• [What is required]
Say how many lines in the material below include "completely". The answer is the number alone.

• [Material to process]
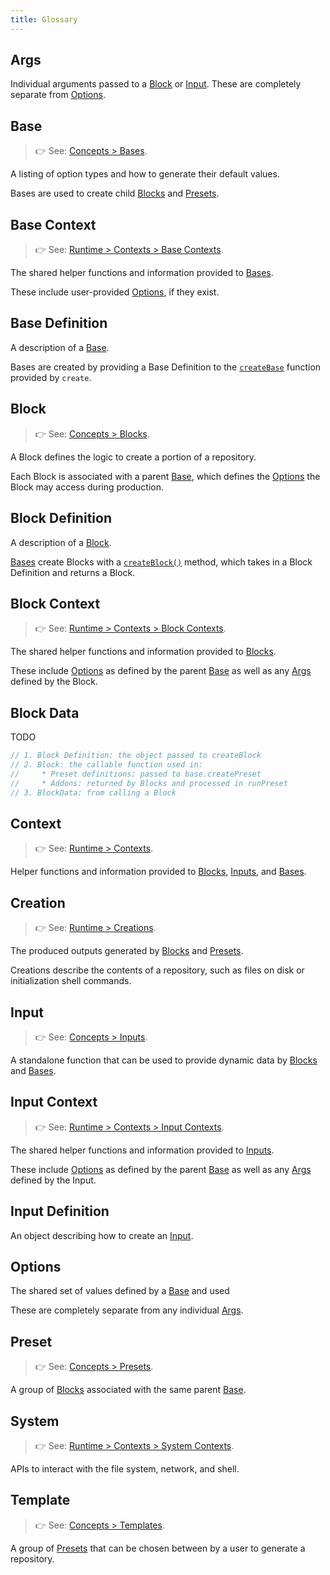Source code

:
 ```yaml
---
title: Glossary
---
```


## Args

Individual arguments passed to a [Block](./engine/concepts/blocks) or [Input](./runtime/inputs).
These are completely separate from [Options](#options).

## Base

> 👉 See: [Concepts > Bases](./engine/concepts/bases).

A listing of option types and how to generate their default values.

Bases are used to create child [Blocks](#block) and [Presets](#preset).

## Base Context

> 👉 See: [Runtime > Contexts > Base Contexts](./runtime/contexts#base-contexts).

The shared helper functions and information provided to [Bases](#bases).

These include user-provided [Options](#options), if they exist.

## Base Definition

A description of a [Base](#base).

Bases are created by providing a Base Definition to the [`createBase`](./apis/creators#createbase) function provided by `create`.

## Block

> 👉 See: [Concepts > Blocks](./engine/concepts/blocks).

A Block defines the logic to create a portion of a repository.

Each Block is associated with a parent [Base](#base), which defines the [Options](#options) the Block may access during production.

## Block Definition

A description of a [Block](#block).

[Bases](#base) create Blocks with a [`createBlock()`](./apis/creators#createblock) method, which takes in a Block Definition and returns a Block.

## Block Context

> 👉 See: [Runtime > Contexts > Block Contexts](./runtime/contexts#block-contexts).

The shared helper functions and information provided to [Blocks](#block).

These include [Options](#options) as defined by the parent [Base](#base) as well as any [Args](#args) defined by the Block.

## Block Data

TODO

```ts
// 1. Block Definition: the object passed to createBlock
// 2. Block: the callable function used in:
//     * Preset definitions: passed to base.createPreset
//     * Addons: returned by Blocks and processed in runPreset
// 3. BlockData: from calling a Block
```

## Context

> 👉 See: [Runtime > Contexts](./runtime/contexts).

Helper functions and information provided to [Blocks](#block), [Inputs](#input), and [Bases](#base).

## Creation

> 👉 See: [Runtime > Creations](./runtime/creations).

The produced outputs generated by [Blocks](#block) and [Presets](#preset).

Creations describe the contents of a repository, such as files on disk or initialization shell commands.

## Input

> 👉 See: [Concepts > Inputs](./runtime/inputs).

A standalone function that can be used to provide dynamic data by [Blocks](#block) and [Bases](#base).

## Input Context

> 👉 See: [Runtime > Contexts > Input Contexts](./runtime/contexts#input-contexts).

The shared helper functions and information provided to [Inputs](#input).

These include [Options](#options) as defined by the parent [Base](#base) as well as any [Args](#args) defined by the Input.

## Input Definition

An object describing how to create an [Input](#input).

## Options

The shared set of values defined by a [Base](#base) and used

These are completely separate from any individual [Args](#args).

## Preset

> 👉 See: [Concepts > Presets](./engine/concepts/presets).

A group of [Blocks](#block) associated with the same parent [Base](#base).

## System

> 👉 See: [Runtime > Contexts > System Contexts](./runtime/contexts#system-contexts).

APIs to interact with the file system, network, and shell.

## Template

> 👉 See: [Concepts > Templates](./engine/concepts/templates).

A group of [Presets](#presets) that can be chosen between by a user to generate a repository.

• [Answer]
2